Вера почувствовала, что ей грустно и обидно думать, что он сёк мужиков розгами.
— Вы из экономии? — спросила она негромко.
— Из неё! — отозвался солдат. — Двадцать три человека пригнали нас, пехоты… Чай, скоро назад погонят, в лагери — чего тут делать? Всё уже кончилось, смирно стало. А жить здесь — не больно весело — мужики глядят волками и бабы тоже… Ничего не дают и продавать не хотят. Обиделись!
Он громко вздохнул.
— Послушайте, — печально спросила Вера, — неужели и вы тоже били их?
Солдат взглянул на неё, покачал головой и невесело ответил:
— Я? Нет… Я — не бил. Я — за ноги держал. Одного — старого, старик древний! Начальство говорит — он самый главный заводчик всему этому делу…
Он отвернулся к воде и задумчиво, но рассудительно добавил, как бы говоря сам себе:
— Чай, поди-ка, это ошибка — что же он может, этакий старичок?
— Вам его жалко? — резко спросила Вера. Добродушие солдата возмущало её, в ней росло острое желание придавить этого человека сознанием его вины перед людьми.

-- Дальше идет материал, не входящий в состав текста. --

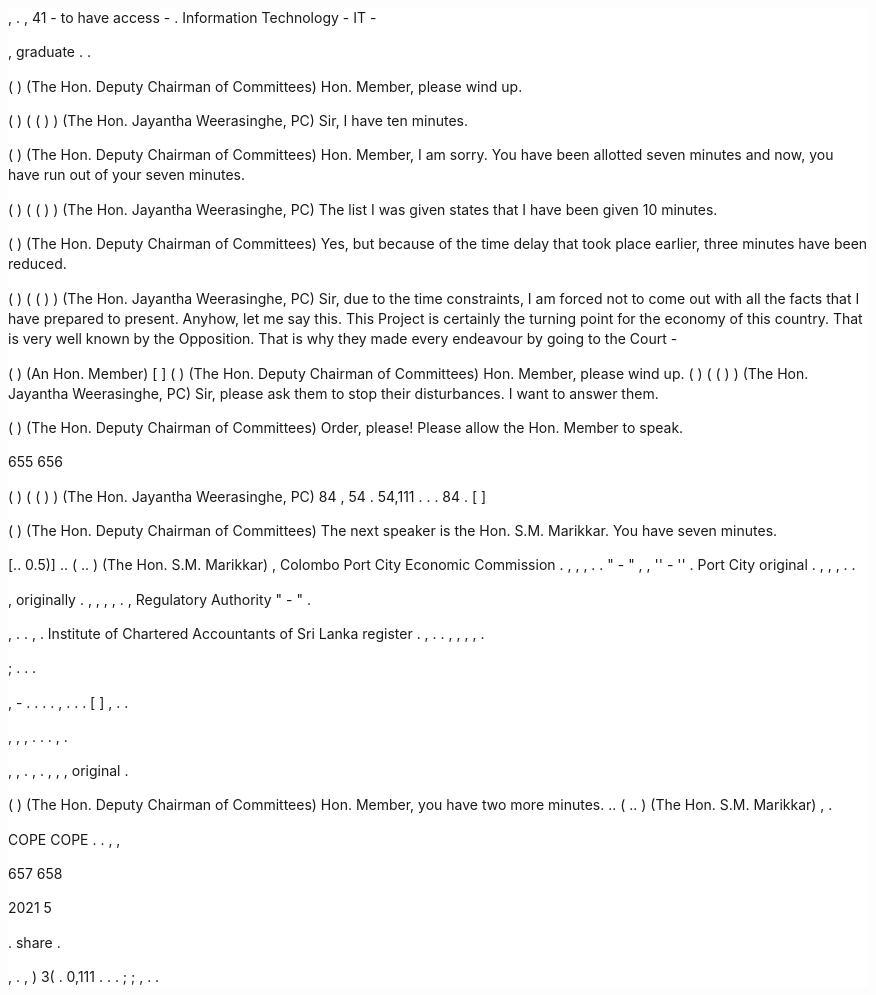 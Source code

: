 , . , 41 - to have access - . Information Technology - IT -

, graduate . .

( ) (The Hon. Deputy Chairman of Committees) Hon. Member, please wind up.

( ) ( ( ) ) (The Hon. Jayantha Weerasinghe, PC) Sir, I have ten minutes.

( ) (The Hon. Deputy Chairman of Committees) Hon. Member, I am sorry. You have been allotted seven minutes and now, you have run out of your seven minutes.

( ) ( ( ) ) (The Hon. Jayantha Weerasinghe, PC) The list I was given states that I have been given 10 minutes.

( ) (The Hon. Deputy Chairman of Committees) Yes, but because of the time delay that took place earlier, three minutes have been reduced.

( ) ( ( ) ) (The Hon. Jayantha Weerasinghe, PC) Sir, due to the time constraints, I am forced not to come out with all the facts that I have prepared to present. Anyhow, let me say this. This Project is certainly the turning point for the economy of this country. That is very well known by the Opposition. That is why they made every endeavour by going to the Court -

( ) (An Hon. Member) [ ] ( ) (The Hon. Deputy Chairman of Committees) Hon. Member, please wind up. ( ) ( ( ) ) (The Hon. Jayantha Weerasinghe, PC) Sir, please ask them to stop their disturbances. I want to answer them.

( ) (The Hon. Deputy Chairman of Committees) Order, please! Please allow the Hon. Member to speak.

655 656

( ) ( ( ) ) (The Hon. Jayantha Weerasinghe, PC) 84 , 54 . 54,111 . . . 84 . [ ]

( ) (The Hon. Deputy Chairman of Committees) The next speaker is the Hon. S.M. Marikkar. You have seven minutes.

[.. 0.5)] .. ( .. ) (The Hon. S.M. Marikkar) , Colombo Port City Economic Commission . , , , . . " - " , , '' - '' . Port City original . , , , . .

, originally . , , , , . , Regulatory Authority " - " .

, . . , . Institute of Chartered Accountants of Sri Lanka register . , . . , , , , .

; . . .

, - . . . . , . . . [ ] , . .

, , , . . . , .

, , . , . , , , original .

( ) (The Hon. Deputy Chairman of Committees) Hon. Member, you have two more minutes. .. ( .. ) (The Hon. S.M. Marikkar) , .

COPE COPE . . , ,

657 658

2021 5

. share .

, . , ) 3( . 0,111 . . . ; ; , . .
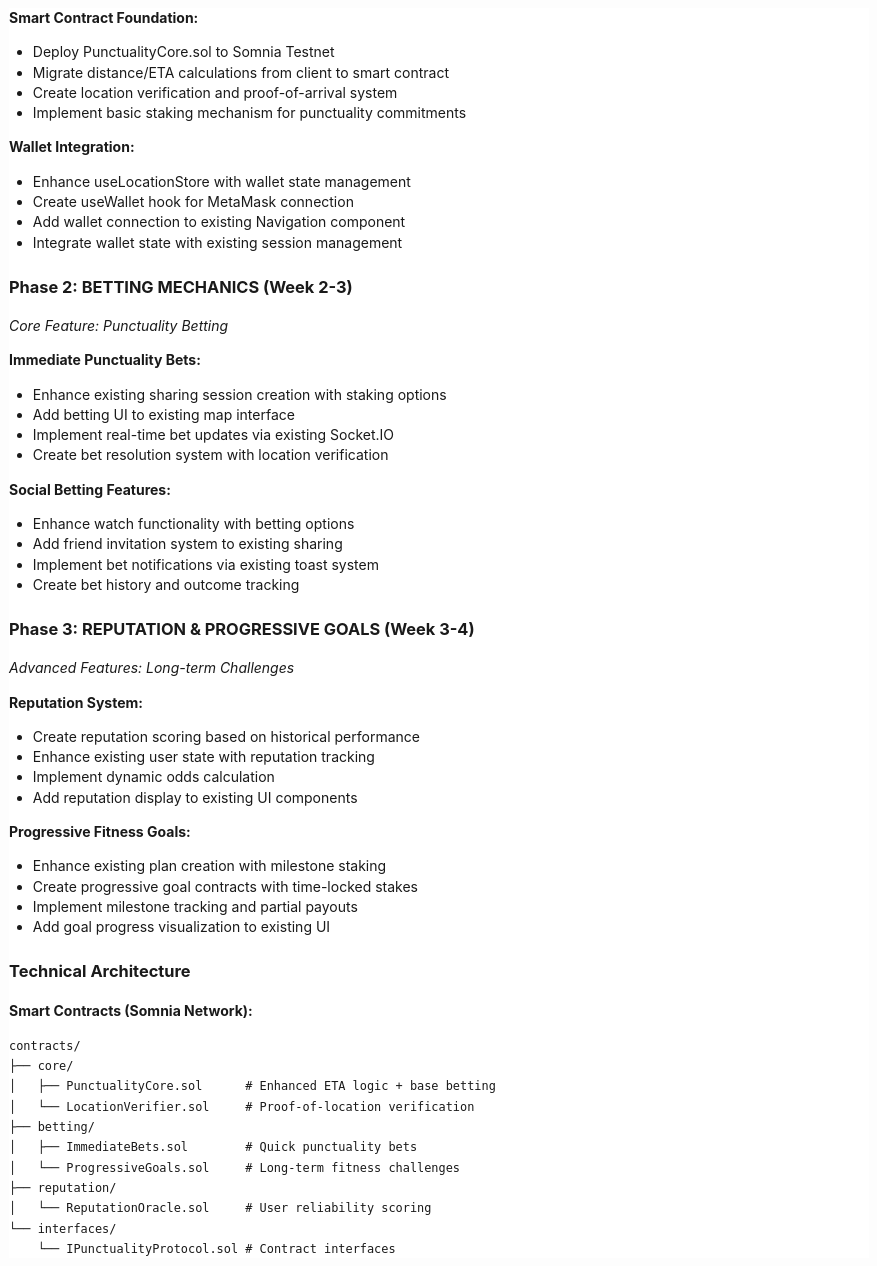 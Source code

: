 **Smart Contract Foundation:**

- Deploy PunctualityCore.sol to Somnia Testnet
- Migrate distance/ETA calculations from client to smart contract
- Create location verification and proof-of-arrival system
- Implement basic staking mechanism for punctuality commitments

**Wallet Integration:**

- Enhance useLocationStore with wallet state management
- Create useWallet hook for MetaMask connection
- Add wallet connection to existing Navigation component
- Integrate wallet state with existing session management

### Phase 2: BETTING MECHANICS (Week 2-3)

_Core Feature: Punctuality Betting_

**Immediate Punctuality Bets:**

- Enhance existing sharing session creation with staking options
- Add betting UI to existing map interface
- Implement real-time bet updates via existing Socket.IO
- Create bet resolution system with location verification

**Social Betting Features:**

- Enhance watch functionality with betting options
- Add friend invitation system to existing sharing
- Implement bet notifications via existing toast system
- Create bet history and outcome tracking

### Phase 3: REPUTATION & PROGRESSIVE GOALS (Week 3-4)

_Advanced Features: Long-term Challenges_

**Reputation System:**

- Create reputation scoring based on historical performance
- Enhance existing user state with reputation tracking
- Implement dynamic odds calculation
- Add reputation display to existing UI components

**Progressive Fitness Goals:**

- Enhance existing plan creation with milestone staking
- Create progressive goal contracts with time-locked stakes
- Implement milestone tracking and partial payouts
- Add goal progress visualization to existing UI

### Technical Architecture

**Smart Contracts (Somnia Network):**

```
contracts/
├── core/
│   ├── PunctualityCore.sol      # Enhanced ETA logic + base betting
│   └── LocationVerifier.sol     # Proof-of-location verification
├── betting/
│   ├── ImmediateBets.sol        # Quick punctuality bets
│   └── ProgressiveGoals.sol     # Long-term fitness challenges
├── reputation/
│   └── ReputationOracle.sol     # User reliability scoring
└── interfaces/
    └── IPunctualityProtocol.sol # Contract interfaces
```
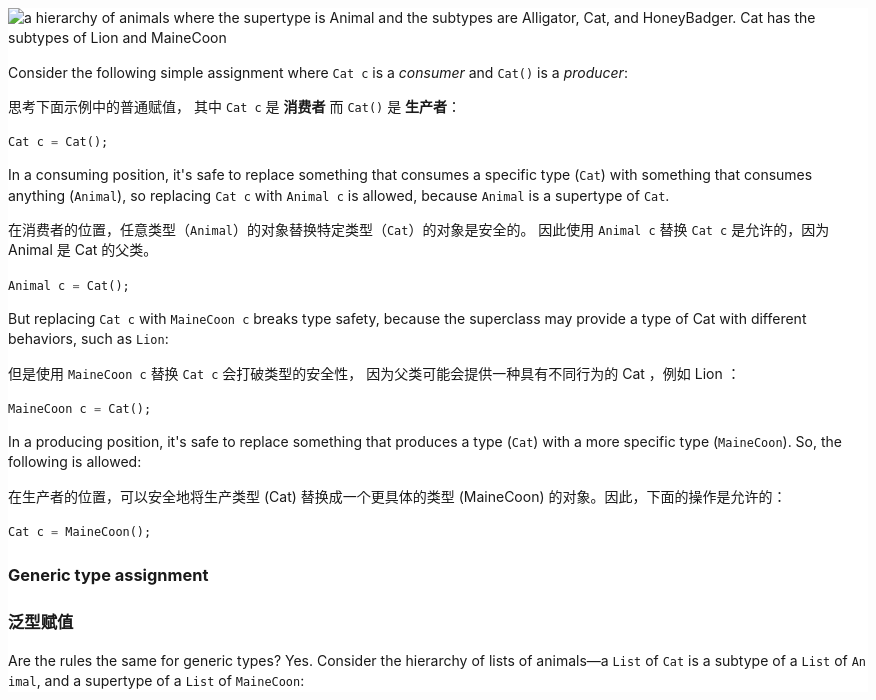 <img src="/assets/img/language/type-hierarchy.png" alt="a hierarchy of animals where the supertype is Animal and the subtypes are Alligator, Cat, and HoneyBadger. Cat has the subtypes of Lion and MaineCoon">

Consider the following simple assignment where `Cat c` is a _consumer_
and `Cat()` is a _producer_:

思考下面示例中的普通赋值，
其中 `Cat c` 是 **消费者** 而 `Cat()` 是 **生产者**：

<?code-excerpt "lib/strong_analysis.dart (Cat-Cat-ok)"?>
```dart
Cat c = Cat();
```

In a consuming position, it's safe to replace something that consumes a
specific type (`Cat`) with something that consumes anything (`Animal`),
so replacing `Cat c` with `Animal c` is allowed, because `Animal` is
a supertype of `Cat`.

在消费者的位置，任意类型（`Animal`）的对象替换特定类型（`Cat`）的对象是安全的。
因此使用 `Animal c` 替换 `Cat c` 是允许的，因为 Animal 是 Cat 的父类。

<?code-excerpt "lib/strong_analysis.dart (Animal-Cat-ok)"?>
```dart tag=passes-sa
Animal c = Cat();
```

But replacing `Cat c` with `MaineCoon c` breaks type safety, because the
superclass may provide a type of Cat with different behaviors, such
as `Lion`:

但是使用 `MaineCoon c` 替换 `Cat c` 会打破类型的安全性，
因为父类可能会提供一种具有不同行为的 Cat ，例如 Lion ：

<?code-excerpt "lib/strong_analysis.dart (MaineCoon-Cat-err)"?>
```dart tag=fails-sa
MaineCoon c = Cat();
```

In a producing position, it's safe to replace something that produces a
type (`Cat`) with a more specific type (`MaineCoon`). So, the following
is allowed:

在生产者的位置，可以安全地将生产类型 (Cat) 替换成一个更具体的类型
 (MaineCoon) 的对象。因此，下面的操作是允许的：

<?code-excerpt "lib/strong_analysis.dart (Cat-MaineCoon-ok)"?>
```dart tag=passes-sa
Cat c = MaineCoon();
```

### Generic type assignment

### 泛型赋值

Are the rules the same for generic types? Yes. Consider the hierarchy
of lists of animals—a `List` of `Cat` is a subtype of a `List` of
`Animal`, and a supertype of a `List` of `MaineCoon`:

— А как же? — пробормотал солдат. — И собаку жалко, не токмо человека. Одного когда пороли, плакал он — не виноват, говорит, простите, не буду — плакал! А другой — только зубом скрипит, молчит, не охнул, — ну, его и забили! Встать с земли не мог, подняли на ноги, а изо рта у него кровь — губу, что ли, прикусил он, или так, с натуги это? Даже не понять — отчего кровь изо рта? По зубам его не били…
Теперь солдат говорил тихо, раздумчиво и дёргал головой снизу вверх. В его словах Вера не слышала сожаления. Она молча, острым взглядом неприязненно прищуренных глаз, рассматривала солдата, тихонько покусывая губы, искала какое-то сильное слово, чтобы ударить в сердце ему и надолго поселить в нём жгучую боль.
— А рыба-то перестала клевать! — озабоченно и негромко воскликнул он. — Она не любит разговоров, рыба! А может — уж поздно!
Он поднял голову, взглянул на небо и улыбнулся, продолжая:
— Хорош вечерок! Ну-ка ещё?
Забросил крючок в омут, посмотрел на Веру и сообщил ей:
— Привычек здешней рыбы не знаю — первый раз ловлю. А у неё разные привычки — тут она так, там — иначе живёт. А вот солдату везде одинаково трудно, особливо же пехоте!